↓
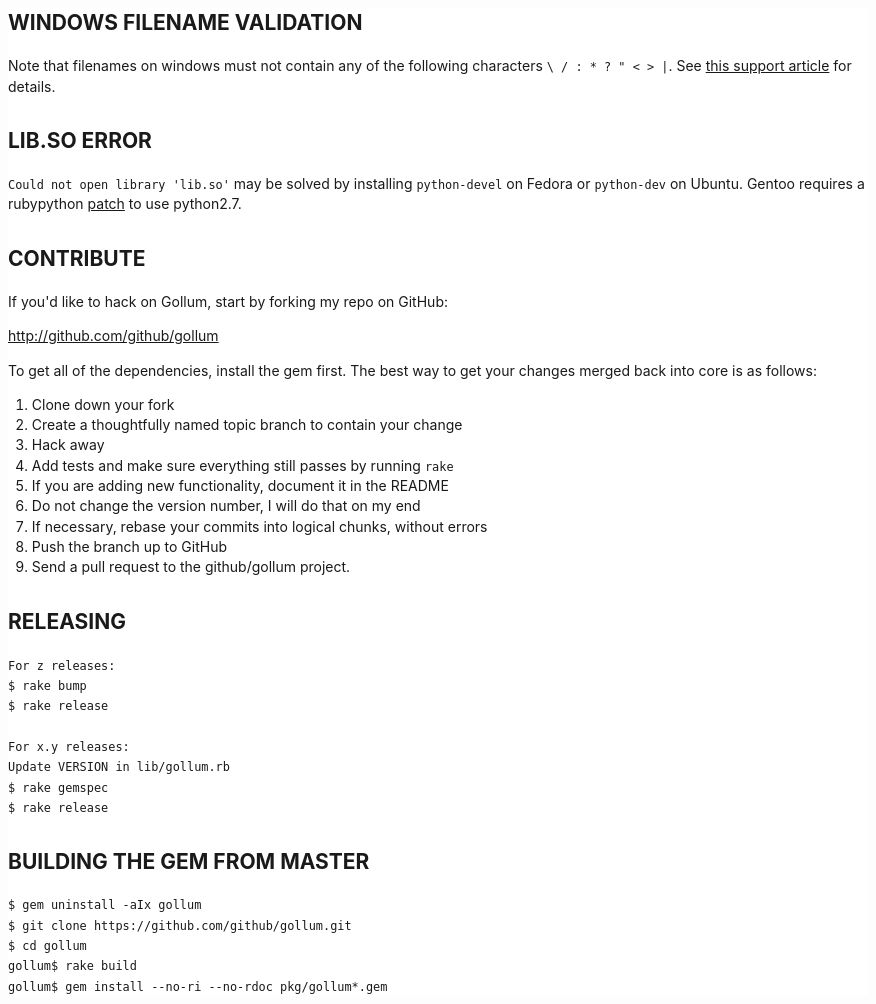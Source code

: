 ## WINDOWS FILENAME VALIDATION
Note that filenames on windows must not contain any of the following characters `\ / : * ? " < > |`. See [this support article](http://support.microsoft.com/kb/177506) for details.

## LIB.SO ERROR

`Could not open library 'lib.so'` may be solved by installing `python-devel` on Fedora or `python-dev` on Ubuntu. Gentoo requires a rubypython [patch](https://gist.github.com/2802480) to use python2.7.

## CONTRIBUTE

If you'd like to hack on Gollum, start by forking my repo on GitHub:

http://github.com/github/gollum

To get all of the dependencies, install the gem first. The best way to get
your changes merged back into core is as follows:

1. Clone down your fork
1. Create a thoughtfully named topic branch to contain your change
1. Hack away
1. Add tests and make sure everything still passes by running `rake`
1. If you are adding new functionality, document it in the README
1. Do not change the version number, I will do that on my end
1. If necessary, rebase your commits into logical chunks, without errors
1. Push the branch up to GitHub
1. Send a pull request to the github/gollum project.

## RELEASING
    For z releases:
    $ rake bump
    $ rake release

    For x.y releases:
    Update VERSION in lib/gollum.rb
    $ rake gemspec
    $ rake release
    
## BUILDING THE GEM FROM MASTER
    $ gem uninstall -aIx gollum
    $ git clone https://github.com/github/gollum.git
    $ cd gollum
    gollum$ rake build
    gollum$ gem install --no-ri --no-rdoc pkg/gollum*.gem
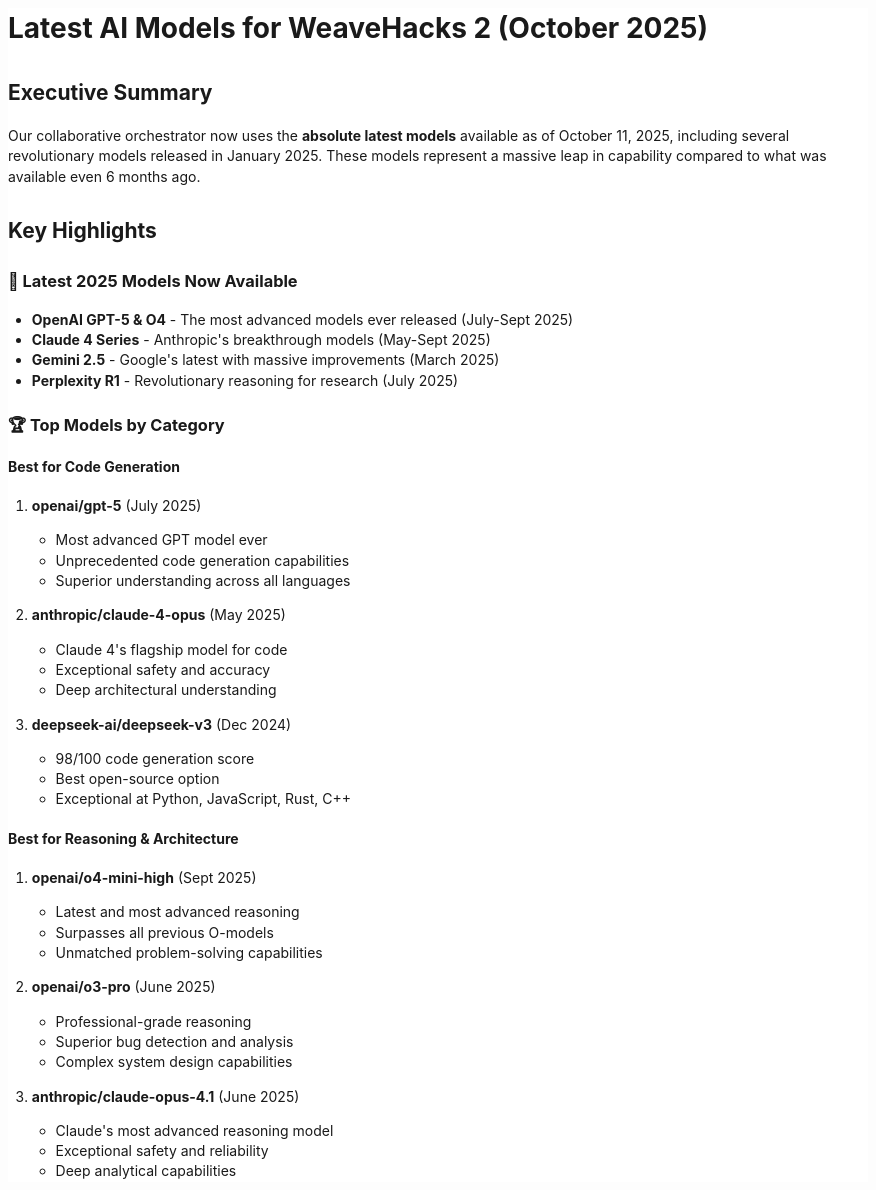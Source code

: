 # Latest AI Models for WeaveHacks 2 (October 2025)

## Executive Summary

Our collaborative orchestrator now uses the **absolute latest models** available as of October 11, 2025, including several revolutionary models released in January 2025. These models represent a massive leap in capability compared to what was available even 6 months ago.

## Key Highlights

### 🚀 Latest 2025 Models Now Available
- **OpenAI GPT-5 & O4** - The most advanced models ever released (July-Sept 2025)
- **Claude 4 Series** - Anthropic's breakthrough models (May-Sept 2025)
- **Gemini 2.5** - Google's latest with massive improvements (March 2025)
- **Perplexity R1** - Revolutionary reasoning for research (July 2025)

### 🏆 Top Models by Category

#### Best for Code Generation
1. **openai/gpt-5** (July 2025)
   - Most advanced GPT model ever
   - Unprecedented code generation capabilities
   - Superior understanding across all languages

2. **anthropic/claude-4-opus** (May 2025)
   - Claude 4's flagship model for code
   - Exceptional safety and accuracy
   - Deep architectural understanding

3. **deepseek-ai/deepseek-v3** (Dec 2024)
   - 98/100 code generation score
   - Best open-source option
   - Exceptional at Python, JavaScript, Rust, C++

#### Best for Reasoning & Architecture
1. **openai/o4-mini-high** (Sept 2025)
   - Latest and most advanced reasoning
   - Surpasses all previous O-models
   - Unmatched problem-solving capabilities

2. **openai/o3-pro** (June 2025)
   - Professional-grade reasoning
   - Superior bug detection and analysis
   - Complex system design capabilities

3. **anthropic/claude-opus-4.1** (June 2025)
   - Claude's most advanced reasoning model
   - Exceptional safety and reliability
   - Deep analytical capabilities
↑
■ Task to carry out ■
Output should consist of the lines above from the one with "gollum$ gem install" down to the one with "### 🚀 Latest 2025 Models Now Available", exact and without pictures.

■ Solution to the exercise ■
    gollum$ gem install --no-ri --no-rdoc pkg/gollum*.gem
Source code

: # Latest AI Models for WeaveHacks 2 (October 2025)

## Executive Summary

Our collaborative orchestrator now uses the **absolute latest models** available as of October 11, 2025, including several revolutionary models released in January 2025. These models represent a massive leap in capability compared to what was available even 6 months ago.

## Key Highlights

### 🚀 Latest 2025 Models Now Available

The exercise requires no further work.